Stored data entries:

┄┄┄┄┄┄

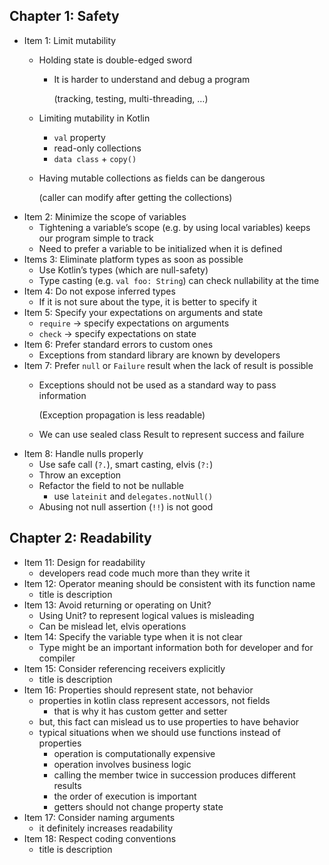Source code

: ## Chapter 1: Safety

- Item 1: Limit mutability
    - Holding state is double-edged sword
        - It is harder to understand and debug a program
            
            (tracking, testing, multi-threading, …)
            
    - Limiting mutability in Kotlin
        - `val` property
        - read-only collections
        - `data class` + `copy()`
    - Having mutable collections as fields can be dangerous
        
        (caller can modify after getting the collections)
- Item 2: Minimize the scope of variables
    - Tightening a variable’s scope (e.g. by using local variables) keeps our program simple to track
    - Need to prefer a variable to be initialized when it is defined
- Items 3: Eliminate platform types as soon as possible
    - Use Kotlin’s types (which are null-safety)
    - Type casting (e.g. `val foo: String`) can check nullability at the time
- Item 4: Do not expose inferred types
    - If it is not sure about the type, it is better to specify it
- Item 5: Specify your expectations on arguments and state
    - `require` → specify expectations on arguments
    - `check` → specify expectations on state
- Item 6: Prefer standard errors to custom ones
    - Exceptions from standard library are known by developers
- Item 7: Prefer `null` or `Failure` result when the lack of result is possible
    - Exceptions should not be used as a standard way to pass information
        
        (Exception propagation is less readable)
        
    - We can use sealed class Result to represent success and failure
- Item 8: Handle nulls properly
    - Use safe call (`?.`), smart casting, elvis (`?:`)
    - Throw an exception
    - Refactor the field to not be nullable
        - use `lateinit` and `delegates.notNull()`
    - Abusing not null assertion (`!!`) is not good

## Chapter 2: Readability

- Item 11: Design for readability
    - developers read code much more than they write it
- Item 12: Operator meaning should be consistent with its function name
    - title is description
- Item 13: Avoid returning or operating on Unit?
    - Using Unit? to represent logical values is misleading
    - Can be mislead let, elvis operations
- Item 14: Specify the variable type when it is not clear
    - Type might be an important information both for developer and for compiler
- Item 15: Consider referencing receivers explicitly
    - title is description
- Item 16: Properties should represent state, not behavior
    - properties in kotlin class represent accessors, not fields
        - that is why it has custom getter and setter
    - but, this fact can mislead us to use properties to have behavior
    - typical situations when we should use functions instead of properties
        - operation is computationally expensive
        - operation involves business logic
        - calling the member twice in succession produces different results
        - the order of execution is important
        - getters should not change property state
- Item 17: Consider naming arguments
    - it definitely increases readability
- Item 18: Respect coding conventions
    - title is description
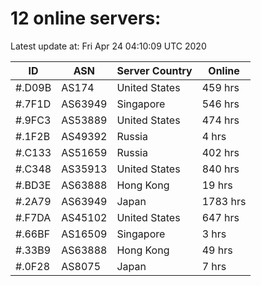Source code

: # 12 online servers:

Latest update at: Fri Apr 24 04:10:09 UTC 2020

| ID | ASN | Server Country | Online |
| -- | --- | -------------- | ------ |
| #.D09B | AS174 | United States | 459 hrs |
| #.7F1D | AS63949 | Singapore | 546 hrs |
| #.9FC3 | AS53889 | United States | 474 hrs |
| #.1F2B | AS49392 | Russia | 4 hrs |
| #.C133 | AS51659 | Russia | 402 hrs |
| #.C348 | AS35913 | United States | 840 hrs |
| #.BD3E | AS63888 | Hong Kong | 19 hrs |
| #.2A79 | AS63949 | Japan | 1783 hrs |
| #.F7DA | AS45102 | United States | 647 hrs |
| #.66BF | AS16509 | Singapore | 3 hrs |
| #.33B9 | AS63888 | Hong Kong | 49 hrs |
| #.0F28 | AS8075 | Japan | 7 hrs |

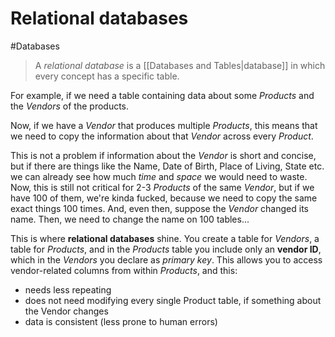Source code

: # Relational databases
#Databases 

> A *relational database* is a [[Databases and Tables|database]] in which every concept has a specific table.
 
For example, if we need a table containing data about some *Products* and the *Vendors* of the products. 

Now, if we have a *Vendor* that produces multiple *Products*, this means that we need to copy the information about that *Vendor* across every *Product*.

This is not a problem if information about the *Vendor* is short and concise, but if there are things like the Name, Date of Birth, Place of Living, State etc. we can already see how much *time* and *space* we would need to waste. Now, this is still not critical for 2-3 *Products* of the same *Vendor*, but if we have 100 of them, we're kinda fucked, because we need to copy the same exact things 100 times.
And, even then, suppose the *Vendor* changed its name. Then, we need to change the name on 100 tables...

This is where **relational databases** shine. You create a table for *Vendors*, a table for *Products*, and in the *Products* table you include only an **vendor ID**, which in the *Vendors* you declare as *primary key*. This allows you to access vendor-related columns from within *Products*, and this:
* needs less repeating
* does not need modifying every single Product table, if something about the Vendor changes
* data is consistent (less prone to human errors)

┄┄┄┄┄┄

EXERCISE DIRECTIONS -> When a line of the records above contains the string "every", count it once; then give the total and nothing else.

TASK RESPONSE -> 3